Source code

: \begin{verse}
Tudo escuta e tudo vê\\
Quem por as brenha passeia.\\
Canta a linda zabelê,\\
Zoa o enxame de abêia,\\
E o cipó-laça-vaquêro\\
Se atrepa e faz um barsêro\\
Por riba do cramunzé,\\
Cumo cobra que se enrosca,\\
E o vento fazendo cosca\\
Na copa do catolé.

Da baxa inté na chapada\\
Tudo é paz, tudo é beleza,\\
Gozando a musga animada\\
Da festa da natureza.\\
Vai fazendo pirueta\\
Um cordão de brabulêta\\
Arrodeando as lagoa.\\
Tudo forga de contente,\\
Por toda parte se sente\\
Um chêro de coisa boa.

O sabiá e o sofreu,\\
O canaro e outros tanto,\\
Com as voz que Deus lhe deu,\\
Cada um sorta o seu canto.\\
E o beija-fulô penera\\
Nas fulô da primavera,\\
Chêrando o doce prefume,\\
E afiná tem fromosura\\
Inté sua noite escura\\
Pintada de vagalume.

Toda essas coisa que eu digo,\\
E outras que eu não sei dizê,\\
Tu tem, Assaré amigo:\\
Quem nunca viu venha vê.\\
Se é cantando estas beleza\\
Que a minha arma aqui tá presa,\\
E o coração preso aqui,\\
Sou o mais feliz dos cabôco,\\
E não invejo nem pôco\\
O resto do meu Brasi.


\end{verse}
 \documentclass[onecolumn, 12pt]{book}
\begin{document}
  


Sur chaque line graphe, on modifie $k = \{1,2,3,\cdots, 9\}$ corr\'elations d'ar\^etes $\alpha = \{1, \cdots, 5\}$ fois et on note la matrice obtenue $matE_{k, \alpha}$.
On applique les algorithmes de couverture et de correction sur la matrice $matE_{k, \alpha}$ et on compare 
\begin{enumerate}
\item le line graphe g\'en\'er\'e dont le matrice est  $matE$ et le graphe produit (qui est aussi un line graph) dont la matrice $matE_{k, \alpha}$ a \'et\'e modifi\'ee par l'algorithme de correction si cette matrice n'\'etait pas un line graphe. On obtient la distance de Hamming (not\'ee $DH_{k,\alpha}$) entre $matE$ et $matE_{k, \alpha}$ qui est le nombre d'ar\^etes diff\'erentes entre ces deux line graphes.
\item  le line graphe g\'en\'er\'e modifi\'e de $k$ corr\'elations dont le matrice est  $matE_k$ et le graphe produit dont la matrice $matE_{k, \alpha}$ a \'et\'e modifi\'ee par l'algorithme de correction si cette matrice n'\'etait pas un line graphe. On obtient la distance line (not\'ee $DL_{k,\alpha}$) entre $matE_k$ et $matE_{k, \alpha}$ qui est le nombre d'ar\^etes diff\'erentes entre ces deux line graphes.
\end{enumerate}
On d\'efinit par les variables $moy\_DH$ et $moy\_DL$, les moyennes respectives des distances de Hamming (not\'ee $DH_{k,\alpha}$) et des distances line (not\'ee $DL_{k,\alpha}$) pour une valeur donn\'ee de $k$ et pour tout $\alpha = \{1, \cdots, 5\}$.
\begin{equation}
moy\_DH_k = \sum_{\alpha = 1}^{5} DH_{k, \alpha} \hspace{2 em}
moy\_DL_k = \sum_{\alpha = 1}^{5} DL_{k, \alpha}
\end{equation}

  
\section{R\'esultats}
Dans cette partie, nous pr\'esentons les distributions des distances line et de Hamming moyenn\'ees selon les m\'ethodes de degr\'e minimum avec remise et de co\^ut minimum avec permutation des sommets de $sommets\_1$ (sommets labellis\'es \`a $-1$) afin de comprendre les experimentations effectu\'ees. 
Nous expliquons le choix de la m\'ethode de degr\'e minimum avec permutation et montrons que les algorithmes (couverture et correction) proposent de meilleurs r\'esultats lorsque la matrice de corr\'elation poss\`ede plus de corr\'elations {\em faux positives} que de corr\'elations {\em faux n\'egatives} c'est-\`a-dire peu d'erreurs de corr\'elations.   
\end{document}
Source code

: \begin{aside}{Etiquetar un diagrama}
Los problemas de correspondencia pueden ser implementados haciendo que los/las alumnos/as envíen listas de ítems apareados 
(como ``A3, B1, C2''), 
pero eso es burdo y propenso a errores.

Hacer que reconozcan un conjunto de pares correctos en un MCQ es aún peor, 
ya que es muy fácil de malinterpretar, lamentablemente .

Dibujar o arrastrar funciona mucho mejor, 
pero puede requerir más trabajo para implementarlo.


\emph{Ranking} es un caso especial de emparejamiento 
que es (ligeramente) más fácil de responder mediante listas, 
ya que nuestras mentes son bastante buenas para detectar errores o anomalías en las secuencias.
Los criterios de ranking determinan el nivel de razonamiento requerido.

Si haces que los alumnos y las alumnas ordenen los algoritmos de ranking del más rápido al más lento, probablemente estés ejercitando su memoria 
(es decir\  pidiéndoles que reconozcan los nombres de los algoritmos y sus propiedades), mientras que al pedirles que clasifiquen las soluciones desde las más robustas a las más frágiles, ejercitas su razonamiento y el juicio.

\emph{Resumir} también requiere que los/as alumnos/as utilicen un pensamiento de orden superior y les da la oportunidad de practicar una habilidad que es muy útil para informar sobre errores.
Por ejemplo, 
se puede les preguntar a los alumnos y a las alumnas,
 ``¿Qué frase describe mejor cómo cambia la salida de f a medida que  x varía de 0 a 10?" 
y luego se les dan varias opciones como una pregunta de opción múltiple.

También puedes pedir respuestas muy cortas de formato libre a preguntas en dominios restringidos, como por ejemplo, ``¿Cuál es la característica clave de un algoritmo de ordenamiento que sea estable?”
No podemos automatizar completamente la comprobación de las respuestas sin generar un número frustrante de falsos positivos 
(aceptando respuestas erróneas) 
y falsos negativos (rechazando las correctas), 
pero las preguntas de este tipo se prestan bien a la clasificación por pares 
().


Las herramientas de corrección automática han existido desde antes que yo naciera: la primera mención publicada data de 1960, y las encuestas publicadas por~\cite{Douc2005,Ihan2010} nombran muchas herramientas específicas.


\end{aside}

_____

Word for word, write out every entry shown above.

Source code

: \begin{verse}
Tudo escuta e tudo vê\\
Quem por as brenha passeia.\\
Canta a linda zabelê,\\
Zoa o enxame de abêia,\\
E o cipó-laça-vaquêro\\
Se atrepa e faz um barsêro\\
Por riba do cramunzé,\\
Cumo cobra que se enrosca,\\
E o vento fazendo cosca\\
Na copa do catolé.

Da baxa inté na chapada\\
Tudo é paz, tudo é beleza,\\
Gozando a musga animada\\
Da festa da natureza.\\
Vai fazendo pirueta\\
Um cordão de brabulêta\\
Arrodeando as lagoa.\\
Tudo forga de contente,\\
Por toda parte se sente\\
Um chêro de coisa boa.

O sabiá e o sofreu,\\
O canaro e outros tanto,\\
Com as voz que Deus lhe deu,\\
Cada um sorta o seu canto.\\
E o beija-fulô penera\\
Nas fulô da primavera,\\
Chêrando o doce prefume,\\
E afiná tem fromosura\\
Inté sua noite escura\\
Pintada de vagalume.

Toda essas coisa que eu digo,\\
E outras que eu não sei dizê,\\
Tu tem, Assaré amigo:\\
Quem nunca viu venha vê.\\
Se é cantando estas beleza\\
Que a minha arma aqui tá presa,\\
E o coração preso aqui,\\
Sou o mais feliz dos cabôco,\\
E não invejo nem pôco\\
O resto do meu Brasi.


\end{verse}
 \documentclass[onecolumn, 12pt]{book}
\begin{document}
  


Sur chaque line graphe, on modifie $k = \{1,2,3,\cdots, 9\}$ corr\'elations d'ar\^etes $\alpha = \{1, \cdots, 5\}$ fois et on note la matrice obtenue $matE_{k, \alpha}$.
On applique les algorithmes de couverture et de correction sur la matrice $matE_{k, \alpha}$ et on compare 
\begin{enumerate}
\item le line graphe g\'en\'er\'e dont le matrice est  $matE$ et le graphe produit (qui est aussi un line graph) dont la matrice $matE_{k, \alpha}$ a \'et\'e modifi\'ee par l'algorithme de correction si cette matrice n'\'etait pas un line graphe. On obtient la distance de Hamming (not\'ee $DH_{k,\alpha}$) entre $matE$ et $matE_{k, \alpha}$ qui est le nombre d'ar\^etes diff\'erentes entre ces deux line graphes.
\item  le line graphe g\'en\'er\'e modifi\'e de $k$ corr\'elations dont le matrice est  $matE_k$ et le graphe produit dont la matrice $matE_{k, \alpha}$ a \'et\'e modifi\'ee par l'algorithme de correction si cette matrice n'\'etait pas un line graphe. On obtient la distance line (not\'ee $DL_{k,\alpha}$) entre $matE_k$ et $matE_{k, \alpha}$ qui est le nombre d'ar\^etes diff\'erentes entre ces deux line graphes.
\end{enumerate}
On d\'efinit par les variables $moy\_DH$ et $moy\_DL$, les moyennes respectives des distances de Hamming (not\'ee $DH_{k,\alpha}$) et des distances line (not\'ee $DL_{k,\alpha}$) pour une valeur donn\'ee de $k$ et pour tout $\alpha = \{1, \cdots, 5\}$.
\begin{equation}
moy\_DH_k = \sum_{\alpha = 1}^{5} DH_{k, \alpha} \hspace{2 em}
moy\_DL_k = \sum_{\alpha = 1}^{5} DL_{k, \alpha}
\end{equation}

  
\section{R\'esultats}
Dans cette partie, nous pr\'esentons les distributions des distances line et de Hamming moyenn\'ees selon les m\'ethodes de degr\'e minimum avec remise et de co\^ut minimum avec permutation des sommets de $sommets\_1$ (sommets labellis\'es \`a $-1$) afin de comprendre les experimentations effectu\'ees. 
Nous expliquons le choix de la m\'ethode de degr\'e minimum avec permutation et montrons que les algorithmes (couverture et correction) proposent de meilleurs r\'esultats lorsque la matrice de corr\'elation poss\`ede plus de corr\'elations {\em faux positives} que de corr\'elations {\em faux n\'egatives} c'est-\`a-dire peu d'erreurs de corr\'elations.   
\end{document}
Source code

: \begin{aside}{Etiquetar un diagrama}
Los problemas de correspondencia pueden ser implementados haciendo que los/las alumnos/as envíen listas de ítems apareados 
(como ``A3, B1, C2''), 
pero eso es burdo y propenso a errores.

Hacer que reconozcan un conjunto de pares correctos en un MCQ es aún peor, 
ya que es muy fácil de malinterpretar, lamentablemente .

Dibujar o arrastrar funciona mucho mejor, 
pero puede requerir más trabajo para implementarlo.


\emph{Ranking} es un caso especial de emparejamiento 
que es (ligeramente) más fácil de responder mediante listas, 
ya que nuestras mentes son bastante buenas para detectar errores o anomalías en las secuencias.
Los criterios de ranking determinan el nivel de razonamiento requerido.

Si haces que los alumnos y las alumnas ordenen los algoritmos de ranking del más rápido al más lento, probablemente estés ejercitando su memoria 
(es decir\  pidiéndoles que reconozcan los nombres de los algoritmos y sus propiedades), mientras que al pedirles que clasifiquen las soluciones desde las más robustas a las más frágiles, ejercitas su razonamiento y el juicio.

\emph{Resumir} también requiere que los/as alumnos/as utilicen un pensamiento de orden superior y les da la oportunidad de practicar una habilidad que es muy útil para informar sobre errores.
Por ejemplo, 
se puede les preguntar a los alumnos y a las alumnas,
 ``¿Qué frase describe mejor cómo cambia la salida de f a medida que  x varía de 0 a 10?" 
y luego se les dan varias opciones como una pregunta de opción múltiple.

También puedes pedir respuestas muy cortas de formato libre a preguntas en dominios restringidos, como por ejemplo, ``¿Cuál es la característica clave de un algoritmo de ordenamiento que sea estable?”
No podemos automatizar completamente la comprobación de las respuestas sin generar un número frustrante de falsos positivos 
(aceptando respuestas erróneas) 
y falsos negativos (rechazando las correctas), 
pero las preguntas de este tipo se prestan bien a la clasificación por pares 
().


Las herramientas de corrección automática han existido desde antes que yo naciera: la primera mención publicada data de 1960, y las encuestas publicadas por~\cite{Douc2005,Ihan2010} nombran muchas herramientas específicas.


\end{aside}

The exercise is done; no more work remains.